■ **Work required**
All lines in the data bearing the string "must" should be identified and copied.

(Beginning of Listed records)

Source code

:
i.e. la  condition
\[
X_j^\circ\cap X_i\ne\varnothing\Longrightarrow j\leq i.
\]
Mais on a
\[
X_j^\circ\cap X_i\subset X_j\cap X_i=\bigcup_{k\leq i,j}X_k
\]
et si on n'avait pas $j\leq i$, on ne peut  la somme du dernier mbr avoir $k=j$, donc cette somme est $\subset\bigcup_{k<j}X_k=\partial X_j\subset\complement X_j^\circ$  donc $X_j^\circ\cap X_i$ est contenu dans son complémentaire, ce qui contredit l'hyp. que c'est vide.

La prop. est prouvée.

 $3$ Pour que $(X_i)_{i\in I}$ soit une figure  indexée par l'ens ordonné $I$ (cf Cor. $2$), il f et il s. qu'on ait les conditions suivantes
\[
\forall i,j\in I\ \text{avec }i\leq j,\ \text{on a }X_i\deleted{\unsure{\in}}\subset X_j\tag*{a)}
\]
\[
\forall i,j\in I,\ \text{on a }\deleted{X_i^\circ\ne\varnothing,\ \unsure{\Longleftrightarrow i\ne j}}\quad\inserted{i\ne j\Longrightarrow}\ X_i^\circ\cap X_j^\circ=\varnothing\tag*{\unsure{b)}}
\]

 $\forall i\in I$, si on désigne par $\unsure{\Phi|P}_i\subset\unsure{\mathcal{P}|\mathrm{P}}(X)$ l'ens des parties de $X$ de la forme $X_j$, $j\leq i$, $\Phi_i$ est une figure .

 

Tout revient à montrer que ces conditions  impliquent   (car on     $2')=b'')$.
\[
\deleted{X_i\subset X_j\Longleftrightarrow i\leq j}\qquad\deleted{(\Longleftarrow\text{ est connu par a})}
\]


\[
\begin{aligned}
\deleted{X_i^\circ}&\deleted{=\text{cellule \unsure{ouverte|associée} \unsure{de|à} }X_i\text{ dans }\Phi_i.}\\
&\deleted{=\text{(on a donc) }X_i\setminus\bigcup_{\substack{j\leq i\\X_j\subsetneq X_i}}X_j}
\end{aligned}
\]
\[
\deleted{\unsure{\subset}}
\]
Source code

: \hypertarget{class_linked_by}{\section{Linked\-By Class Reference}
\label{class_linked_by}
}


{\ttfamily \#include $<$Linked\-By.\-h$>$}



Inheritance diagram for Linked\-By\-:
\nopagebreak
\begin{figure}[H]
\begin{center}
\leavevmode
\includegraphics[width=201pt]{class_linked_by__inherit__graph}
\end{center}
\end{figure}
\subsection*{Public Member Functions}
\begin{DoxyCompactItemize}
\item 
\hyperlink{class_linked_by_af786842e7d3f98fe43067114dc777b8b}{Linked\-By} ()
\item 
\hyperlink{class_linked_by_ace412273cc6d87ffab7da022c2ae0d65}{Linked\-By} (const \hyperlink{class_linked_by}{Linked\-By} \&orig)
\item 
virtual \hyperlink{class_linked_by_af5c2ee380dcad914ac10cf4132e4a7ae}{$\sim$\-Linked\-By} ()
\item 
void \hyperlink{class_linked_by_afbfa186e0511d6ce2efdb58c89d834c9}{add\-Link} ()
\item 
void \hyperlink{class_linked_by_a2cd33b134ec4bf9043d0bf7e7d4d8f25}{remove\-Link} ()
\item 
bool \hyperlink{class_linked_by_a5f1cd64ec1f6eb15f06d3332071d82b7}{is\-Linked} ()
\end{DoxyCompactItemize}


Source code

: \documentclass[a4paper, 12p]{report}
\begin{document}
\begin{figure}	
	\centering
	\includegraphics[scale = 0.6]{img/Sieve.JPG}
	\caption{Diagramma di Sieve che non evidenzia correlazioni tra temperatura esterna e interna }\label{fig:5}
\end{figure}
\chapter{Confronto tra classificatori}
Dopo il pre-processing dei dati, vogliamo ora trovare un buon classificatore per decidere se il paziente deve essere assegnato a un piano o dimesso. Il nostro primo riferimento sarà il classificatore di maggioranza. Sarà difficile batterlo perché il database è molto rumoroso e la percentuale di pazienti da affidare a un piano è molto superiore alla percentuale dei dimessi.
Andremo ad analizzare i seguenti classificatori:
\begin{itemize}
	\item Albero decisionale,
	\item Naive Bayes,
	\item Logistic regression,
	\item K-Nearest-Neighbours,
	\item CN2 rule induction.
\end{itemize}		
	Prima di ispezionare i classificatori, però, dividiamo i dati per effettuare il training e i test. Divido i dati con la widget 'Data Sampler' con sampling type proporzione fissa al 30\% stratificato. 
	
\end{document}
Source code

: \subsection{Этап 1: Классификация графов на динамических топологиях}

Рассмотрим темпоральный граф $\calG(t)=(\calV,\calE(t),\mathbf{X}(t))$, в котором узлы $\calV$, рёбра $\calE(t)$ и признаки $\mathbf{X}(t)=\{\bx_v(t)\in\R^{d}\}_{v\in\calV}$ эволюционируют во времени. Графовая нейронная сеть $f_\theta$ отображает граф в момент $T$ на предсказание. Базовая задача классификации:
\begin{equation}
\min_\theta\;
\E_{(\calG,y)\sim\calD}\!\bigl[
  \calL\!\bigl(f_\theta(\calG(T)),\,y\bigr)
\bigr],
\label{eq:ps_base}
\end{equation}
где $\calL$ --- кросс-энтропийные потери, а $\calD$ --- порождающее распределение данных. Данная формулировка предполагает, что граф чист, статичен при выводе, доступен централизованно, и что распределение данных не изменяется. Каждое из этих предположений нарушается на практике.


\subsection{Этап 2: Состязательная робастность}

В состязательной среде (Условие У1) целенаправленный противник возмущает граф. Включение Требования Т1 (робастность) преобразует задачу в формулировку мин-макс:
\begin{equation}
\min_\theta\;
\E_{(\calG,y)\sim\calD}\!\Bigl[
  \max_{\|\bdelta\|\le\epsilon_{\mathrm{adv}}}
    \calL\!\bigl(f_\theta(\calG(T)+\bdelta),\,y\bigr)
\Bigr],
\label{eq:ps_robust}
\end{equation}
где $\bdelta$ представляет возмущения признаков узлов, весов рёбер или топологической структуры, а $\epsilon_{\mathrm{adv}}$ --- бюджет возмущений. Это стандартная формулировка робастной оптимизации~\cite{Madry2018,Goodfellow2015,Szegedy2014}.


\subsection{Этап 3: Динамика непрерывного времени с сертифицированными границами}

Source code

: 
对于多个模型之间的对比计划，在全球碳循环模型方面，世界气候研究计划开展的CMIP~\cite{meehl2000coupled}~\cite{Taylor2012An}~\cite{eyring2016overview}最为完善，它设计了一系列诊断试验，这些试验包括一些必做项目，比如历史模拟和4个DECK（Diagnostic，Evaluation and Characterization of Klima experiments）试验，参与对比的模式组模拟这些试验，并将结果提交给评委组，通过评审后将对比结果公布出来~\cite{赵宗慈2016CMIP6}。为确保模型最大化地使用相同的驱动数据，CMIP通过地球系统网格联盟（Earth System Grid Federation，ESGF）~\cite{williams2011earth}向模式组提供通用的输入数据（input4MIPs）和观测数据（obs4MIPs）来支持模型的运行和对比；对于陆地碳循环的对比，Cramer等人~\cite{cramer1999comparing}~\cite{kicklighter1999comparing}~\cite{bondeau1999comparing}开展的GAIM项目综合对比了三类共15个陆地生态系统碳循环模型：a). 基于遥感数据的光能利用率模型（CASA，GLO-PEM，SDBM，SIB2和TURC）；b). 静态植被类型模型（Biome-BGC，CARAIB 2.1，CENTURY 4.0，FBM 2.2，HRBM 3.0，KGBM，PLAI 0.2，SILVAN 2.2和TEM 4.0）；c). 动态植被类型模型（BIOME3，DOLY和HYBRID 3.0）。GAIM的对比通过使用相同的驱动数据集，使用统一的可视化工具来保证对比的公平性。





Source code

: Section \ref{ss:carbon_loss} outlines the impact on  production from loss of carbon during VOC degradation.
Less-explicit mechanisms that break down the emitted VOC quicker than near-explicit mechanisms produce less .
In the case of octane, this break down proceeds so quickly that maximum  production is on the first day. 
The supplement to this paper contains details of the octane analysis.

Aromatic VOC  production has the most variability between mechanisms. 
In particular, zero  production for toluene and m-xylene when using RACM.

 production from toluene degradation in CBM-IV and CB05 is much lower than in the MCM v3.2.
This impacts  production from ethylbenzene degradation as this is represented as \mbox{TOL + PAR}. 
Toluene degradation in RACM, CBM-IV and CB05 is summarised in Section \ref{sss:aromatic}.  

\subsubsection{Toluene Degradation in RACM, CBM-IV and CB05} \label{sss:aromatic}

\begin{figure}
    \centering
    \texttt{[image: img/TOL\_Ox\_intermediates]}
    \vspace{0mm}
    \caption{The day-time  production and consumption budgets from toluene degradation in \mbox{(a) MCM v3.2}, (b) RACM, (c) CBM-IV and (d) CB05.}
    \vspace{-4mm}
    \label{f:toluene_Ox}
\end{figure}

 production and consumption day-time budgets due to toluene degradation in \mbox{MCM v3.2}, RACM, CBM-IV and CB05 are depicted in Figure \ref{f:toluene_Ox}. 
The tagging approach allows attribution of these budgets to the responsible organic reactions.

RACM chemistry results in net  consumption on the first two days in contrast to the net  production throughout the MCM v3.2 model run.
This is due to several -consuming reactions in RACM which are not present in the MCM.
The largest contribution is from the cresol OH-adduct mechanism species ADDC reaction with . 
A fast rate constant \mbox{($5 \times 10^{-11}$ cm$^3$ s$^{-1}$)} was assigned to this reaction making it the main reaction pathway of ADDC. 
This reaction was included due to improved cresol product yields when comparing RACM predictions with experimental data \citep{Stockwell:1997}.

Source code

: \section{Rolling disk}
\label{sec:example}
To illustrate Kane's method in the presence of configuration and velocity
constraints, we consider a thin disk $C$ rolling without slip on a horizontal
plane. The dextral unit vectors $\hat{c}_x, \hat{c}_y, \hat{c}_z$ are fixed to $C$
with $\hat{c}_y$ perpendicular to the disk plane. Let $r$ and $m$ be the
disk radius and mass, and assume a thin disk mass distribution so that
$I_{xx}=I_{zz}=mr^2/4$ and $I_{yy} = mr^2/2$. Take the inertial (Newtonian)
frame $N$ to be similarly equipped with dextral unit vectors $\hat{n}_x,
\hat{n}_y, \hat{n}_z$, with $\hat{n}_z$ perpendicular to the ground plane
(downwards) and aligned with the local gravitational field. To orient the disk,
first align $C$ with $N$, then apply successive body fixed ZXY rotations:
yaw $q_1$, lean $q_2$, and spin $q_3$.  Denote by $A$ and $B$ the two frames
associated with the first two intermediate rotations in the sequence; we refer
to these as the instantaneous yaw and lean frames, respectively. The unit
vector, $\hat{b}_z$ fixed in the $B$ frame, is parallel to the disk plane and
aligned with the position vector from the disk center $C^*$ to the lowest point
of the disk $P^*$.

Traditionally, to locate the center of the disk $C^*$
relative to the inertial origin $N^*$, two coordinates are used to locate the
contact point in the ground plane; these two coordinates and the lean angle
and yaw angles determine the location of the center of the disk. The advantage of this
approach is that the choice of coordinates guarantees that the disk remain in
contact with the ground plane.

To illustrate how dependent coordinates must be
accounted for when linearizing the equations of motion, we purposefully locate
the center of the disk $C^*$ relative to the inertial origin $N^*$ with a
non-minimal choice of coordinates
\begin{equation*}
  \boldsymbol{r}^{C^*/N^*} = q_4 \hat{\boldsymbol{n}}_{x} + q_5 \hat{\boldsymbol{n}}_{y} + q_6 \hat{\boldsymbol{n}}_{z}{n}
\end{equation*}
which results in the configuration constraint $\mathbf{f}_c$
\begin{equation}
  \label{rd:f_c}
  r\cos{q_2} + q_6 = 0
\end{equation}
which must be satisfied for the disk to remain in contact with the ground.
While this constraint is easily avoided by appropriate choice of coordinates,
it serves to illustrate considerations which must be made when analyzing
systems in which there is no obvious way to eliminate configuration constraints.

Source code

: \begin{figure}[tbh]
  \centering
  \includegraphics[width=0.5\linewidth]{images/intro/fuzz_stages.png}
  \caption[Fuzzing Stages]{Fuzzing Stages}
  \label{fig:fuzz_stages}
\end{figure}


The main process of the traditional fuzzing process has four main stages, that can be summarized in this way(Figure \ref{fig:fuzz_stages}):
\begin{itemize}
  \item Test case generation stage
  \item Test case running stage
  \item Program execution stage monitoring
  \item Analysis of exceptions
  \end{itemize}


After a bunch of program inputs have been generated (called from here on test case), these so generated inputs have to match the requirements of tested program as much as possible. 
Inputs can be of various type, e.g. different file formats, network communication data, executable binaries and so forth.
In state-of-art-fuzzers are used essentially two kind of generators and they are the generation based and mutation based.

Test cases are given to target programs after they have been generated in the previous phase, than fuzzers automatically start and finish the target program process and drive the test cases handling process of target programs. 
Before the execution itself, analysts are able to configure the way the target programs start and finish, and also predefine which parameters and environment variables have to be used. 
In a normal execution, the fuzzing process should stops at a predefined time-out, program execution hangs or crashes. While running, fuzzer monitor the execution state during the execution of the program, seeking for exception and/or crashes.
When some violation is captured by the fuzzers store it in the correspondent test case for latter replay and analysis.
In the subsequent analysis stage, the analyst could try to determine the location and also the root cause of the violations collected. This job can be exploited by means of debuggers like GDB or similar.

(End of Listed records)

■ **Written answer**
To illustrate how dependent coordinates must be
which must be satisfied for the disk to remain in contact with the ground.
it serves to illustrate considerations which must be made when analyzing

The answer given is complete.